• [Records contained in a dataset]:
BEGIN

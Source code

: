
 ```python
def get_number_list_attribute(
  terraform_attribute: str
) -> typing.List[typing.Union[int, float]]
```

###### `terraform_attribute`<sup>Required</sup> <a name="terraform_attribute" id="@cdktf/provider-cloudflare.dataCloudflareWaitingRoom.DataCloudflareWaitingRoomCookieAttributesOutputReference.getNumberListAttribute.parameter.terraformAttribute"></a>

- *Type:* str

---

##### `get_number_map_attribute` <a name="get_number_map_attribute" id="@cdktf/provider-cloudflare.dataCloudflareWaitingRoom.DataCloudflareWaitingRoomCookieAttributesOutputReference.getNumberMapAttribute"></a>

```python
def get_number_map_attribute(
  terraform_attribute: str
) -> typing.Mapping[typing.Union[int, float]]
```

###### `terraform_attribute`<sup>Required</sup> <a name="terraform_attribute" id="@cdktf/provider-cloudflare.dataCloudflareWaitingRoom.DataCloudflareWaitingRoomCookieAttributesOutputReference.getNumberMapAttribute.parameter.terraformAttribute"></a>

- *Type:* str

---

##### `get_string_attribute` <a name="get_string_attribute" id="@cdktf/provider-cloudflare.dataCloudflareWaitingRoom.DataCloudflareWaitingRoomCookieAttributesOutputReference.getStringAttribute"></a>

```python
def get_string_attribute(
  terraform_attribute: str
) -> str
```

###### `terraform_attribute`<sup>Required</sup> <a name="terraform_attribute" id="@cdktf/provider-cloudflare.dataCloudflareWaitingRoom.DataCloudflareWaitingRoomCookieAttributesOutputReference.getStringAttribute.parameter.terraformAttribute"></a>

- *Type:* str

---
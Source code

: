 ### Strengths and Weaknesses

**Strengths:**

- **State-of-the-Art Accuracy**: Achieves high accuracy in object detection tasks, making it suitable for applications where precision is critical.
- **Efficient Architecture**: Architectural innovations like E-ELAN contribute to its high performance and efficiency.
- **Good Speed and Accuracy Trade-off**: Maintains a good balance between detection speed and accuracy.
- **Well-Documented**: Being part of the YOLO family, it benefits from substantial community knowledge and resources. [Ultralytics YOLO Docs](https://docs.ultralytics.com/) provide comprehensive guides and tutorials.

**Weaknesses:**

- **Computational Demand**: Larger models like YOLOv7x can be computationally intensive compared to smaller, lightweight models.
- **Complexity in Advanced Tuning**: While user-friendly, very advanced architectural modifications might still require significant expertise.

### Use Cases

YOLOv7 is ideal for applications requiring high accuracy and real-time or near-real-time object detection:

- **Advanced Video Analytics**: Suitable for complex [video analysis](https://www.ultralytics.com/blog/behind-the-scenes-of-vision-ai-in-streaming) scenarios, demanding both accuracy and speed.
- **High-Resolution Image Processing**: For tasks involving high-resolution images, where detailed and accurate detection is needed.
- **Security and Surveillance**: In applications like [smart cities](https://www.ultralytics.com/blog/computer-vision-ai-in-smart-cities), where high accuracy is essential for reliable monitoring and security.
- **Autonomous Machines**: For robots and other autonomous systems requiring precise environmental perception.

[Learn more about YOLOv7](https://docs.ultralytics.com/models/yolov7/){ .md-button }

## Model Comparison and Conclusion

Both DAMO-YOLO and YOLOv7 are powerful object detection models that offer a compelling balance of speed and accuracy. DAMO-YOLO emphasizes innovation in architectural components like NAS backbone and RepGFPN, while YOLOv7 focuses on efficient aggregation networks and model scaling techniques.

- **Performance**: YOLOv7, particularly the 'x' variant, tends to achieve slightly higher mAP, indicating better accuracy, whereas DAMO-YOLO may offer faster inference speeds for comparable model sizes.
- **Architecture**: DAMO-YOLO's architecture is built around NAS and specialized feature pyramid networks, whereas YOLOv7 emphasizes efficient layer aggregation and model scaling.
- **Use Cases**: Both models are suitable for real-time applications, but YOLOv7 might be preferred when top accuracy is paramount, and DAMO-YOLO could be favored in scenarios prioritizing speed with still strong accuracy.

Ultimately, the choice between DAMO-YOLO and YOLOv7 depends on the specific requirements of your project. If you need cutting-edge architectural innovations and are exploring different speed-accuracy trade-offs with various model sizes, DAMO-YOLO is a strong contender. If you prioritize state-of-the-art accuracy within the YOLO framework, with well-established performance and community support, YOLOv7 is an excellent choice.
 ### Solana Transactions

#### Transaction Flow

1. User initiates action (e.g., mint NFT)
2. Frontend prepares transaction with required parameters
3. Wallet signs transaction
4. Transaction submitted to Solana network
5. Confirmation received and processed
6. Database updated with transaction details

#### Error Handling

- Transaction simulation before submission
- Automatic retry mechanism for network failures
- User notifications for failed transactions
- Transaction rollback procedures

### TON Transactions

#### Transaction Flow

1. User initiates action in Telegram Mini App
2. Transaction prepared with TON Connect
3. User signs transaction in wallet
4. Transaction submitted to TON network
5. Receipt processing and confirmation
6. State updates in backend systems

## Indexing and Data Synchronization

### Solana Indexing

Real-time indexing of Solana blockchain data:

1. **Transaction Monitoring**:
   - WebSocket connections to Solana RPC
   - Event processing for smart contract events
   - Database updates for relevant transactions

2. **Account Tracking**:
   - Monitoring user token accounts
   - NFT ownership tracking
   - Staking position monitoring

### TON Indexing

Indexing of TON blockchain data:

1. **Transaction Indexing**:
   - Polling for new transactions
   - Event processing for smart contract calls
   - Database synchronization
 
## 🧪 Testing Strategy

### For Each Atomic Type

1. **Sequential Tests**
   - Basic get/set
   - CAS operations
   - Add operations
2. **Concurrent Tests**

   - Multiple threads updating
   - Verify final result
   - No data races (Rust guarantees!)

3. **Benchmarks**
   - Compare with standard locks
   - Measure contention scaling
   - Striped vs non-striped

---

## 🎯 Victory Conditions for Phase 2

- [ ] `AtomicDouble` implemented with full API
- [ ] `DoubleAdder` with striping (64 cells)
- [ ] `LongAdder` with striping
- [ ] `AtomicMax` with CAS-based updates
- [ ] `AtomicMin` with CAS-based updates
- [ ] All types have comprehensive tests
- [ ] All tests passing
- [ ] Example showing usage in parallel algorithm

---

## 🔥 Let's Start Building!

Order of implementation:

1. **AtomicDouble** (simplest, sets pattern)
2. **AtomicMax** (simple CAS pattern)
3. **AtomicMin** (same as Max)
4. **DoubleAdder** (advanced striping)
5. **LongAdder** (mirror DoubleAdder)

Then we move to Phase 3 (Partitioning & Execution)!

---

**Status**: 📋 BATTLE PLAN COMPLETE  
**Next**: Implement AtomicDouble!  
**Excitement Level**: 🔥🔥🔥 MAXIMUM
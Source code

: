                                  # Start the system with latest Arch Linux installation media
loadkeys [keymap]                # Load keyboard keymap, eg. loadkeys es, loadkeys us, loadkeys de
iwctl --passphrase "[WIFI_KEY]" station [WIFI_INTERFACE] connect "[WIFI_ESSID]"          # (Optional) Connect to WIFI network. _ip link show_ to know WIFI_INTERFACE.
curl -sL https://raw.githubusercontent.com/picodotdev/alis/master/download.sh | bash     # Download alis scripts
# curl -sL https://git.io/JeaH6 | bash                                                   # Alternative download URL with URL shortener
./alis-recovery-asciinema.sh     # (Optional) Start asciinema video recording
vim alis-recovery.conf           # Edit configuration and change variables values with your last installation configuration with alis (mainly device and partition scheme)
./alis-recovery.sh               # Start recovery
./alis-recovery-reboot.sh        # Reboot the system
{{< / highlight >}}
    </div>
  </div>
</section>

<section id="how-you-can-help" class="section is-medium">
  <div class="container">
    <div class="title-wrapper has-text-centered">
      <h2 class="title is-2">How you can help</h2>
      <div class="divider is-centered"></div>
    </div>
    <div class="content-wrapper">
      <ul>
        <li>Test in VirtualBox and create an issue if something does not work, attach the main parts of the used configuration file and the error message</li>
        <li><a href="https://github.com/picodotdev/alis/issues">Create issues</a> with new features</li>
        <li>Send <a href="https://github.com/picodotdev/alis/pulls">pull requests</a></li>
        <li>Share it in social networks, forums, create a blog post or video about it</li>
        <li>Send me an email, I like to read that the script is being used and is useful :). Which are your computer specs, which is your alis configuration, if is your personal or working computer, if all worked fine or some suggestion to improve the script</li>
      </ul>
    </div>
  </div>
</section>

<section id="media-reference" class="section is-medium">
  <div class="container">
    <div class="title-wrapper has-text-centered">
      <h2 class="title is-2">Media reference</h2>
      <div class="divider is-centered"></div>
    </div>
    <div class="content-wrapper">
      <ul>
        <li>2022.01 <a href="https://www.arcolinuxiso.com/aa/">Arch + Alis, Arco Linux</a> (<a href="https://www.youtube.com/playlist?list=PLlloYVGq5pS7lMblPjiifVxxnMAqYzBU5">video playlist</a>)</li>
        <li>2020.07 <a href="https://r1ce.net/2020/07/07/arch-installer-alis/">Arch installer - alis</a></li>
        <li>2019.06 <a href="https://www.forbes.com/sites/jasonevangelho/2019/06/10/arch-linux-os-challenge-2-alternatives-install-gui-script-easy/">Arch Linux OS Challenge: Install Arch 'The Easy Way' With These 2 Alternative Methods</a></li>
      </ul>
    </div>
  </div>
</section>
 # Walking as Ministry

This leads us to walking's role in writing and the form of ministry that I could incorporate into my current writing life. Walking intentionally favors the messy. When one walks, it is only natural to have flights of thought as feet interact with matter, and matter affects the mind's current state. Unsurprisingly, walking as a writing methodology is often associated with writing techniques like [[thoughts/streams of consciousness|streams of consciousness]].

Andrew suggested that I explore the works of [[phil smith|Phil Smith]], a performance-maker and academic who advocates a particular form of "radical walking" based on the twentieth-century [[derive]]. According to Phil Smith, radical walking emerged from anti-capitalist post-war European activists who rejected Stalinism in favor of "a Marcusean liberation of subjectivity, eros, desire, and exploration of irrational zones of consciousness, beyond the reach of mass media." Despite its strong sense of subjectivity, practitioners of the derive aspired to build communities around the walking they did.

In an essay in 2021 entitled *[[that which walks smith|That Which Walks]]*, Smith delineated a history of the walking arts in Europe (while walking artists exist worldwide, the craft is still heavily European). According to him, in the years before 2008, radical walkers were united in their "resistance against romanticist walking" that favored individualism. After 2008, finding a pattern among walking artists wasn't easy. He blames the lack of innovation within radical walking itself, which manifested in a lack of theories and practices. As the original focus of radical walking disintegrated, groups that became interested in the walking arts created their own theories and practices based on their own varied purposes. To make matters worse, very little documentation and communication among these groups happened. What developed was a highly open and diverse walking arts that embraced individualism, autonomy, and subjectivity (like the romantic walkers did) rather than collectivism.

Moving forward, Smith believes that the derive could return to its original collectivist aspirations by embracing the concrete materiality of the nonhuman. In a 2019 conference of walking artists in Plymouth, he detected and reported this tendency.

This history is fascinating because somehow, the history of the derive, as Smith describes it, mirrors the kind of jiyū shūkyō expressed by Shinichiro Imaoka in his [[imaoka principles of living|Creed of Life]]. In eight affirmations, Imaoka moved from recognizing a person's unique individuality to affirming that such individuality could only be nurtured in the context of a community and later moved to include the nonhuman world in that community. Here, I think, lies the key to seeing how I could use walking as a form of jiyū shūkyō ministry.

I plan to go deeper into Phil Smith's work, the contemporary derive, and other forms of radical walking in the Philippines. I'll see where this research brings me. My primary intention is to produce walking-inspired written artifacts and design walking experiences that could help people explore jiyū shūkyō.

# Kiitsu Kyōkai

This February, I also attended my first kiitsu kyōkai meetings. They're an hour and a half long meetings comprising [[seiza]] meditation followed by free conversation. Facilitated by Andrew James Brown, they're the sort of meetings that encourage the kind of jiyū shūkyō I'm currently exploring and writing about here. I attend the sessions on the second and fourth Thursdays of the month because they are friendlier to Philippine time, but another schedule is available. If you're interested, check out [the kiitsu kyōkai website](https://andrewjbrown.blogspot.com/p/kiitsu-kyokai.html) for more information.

END

• [Prompt]: Go line by line through the records and copy those that contain the word "initiates".

• [Result]:
1. User initiates action (e.g., mint NFT)
1. User initiates action in Telegram Mini App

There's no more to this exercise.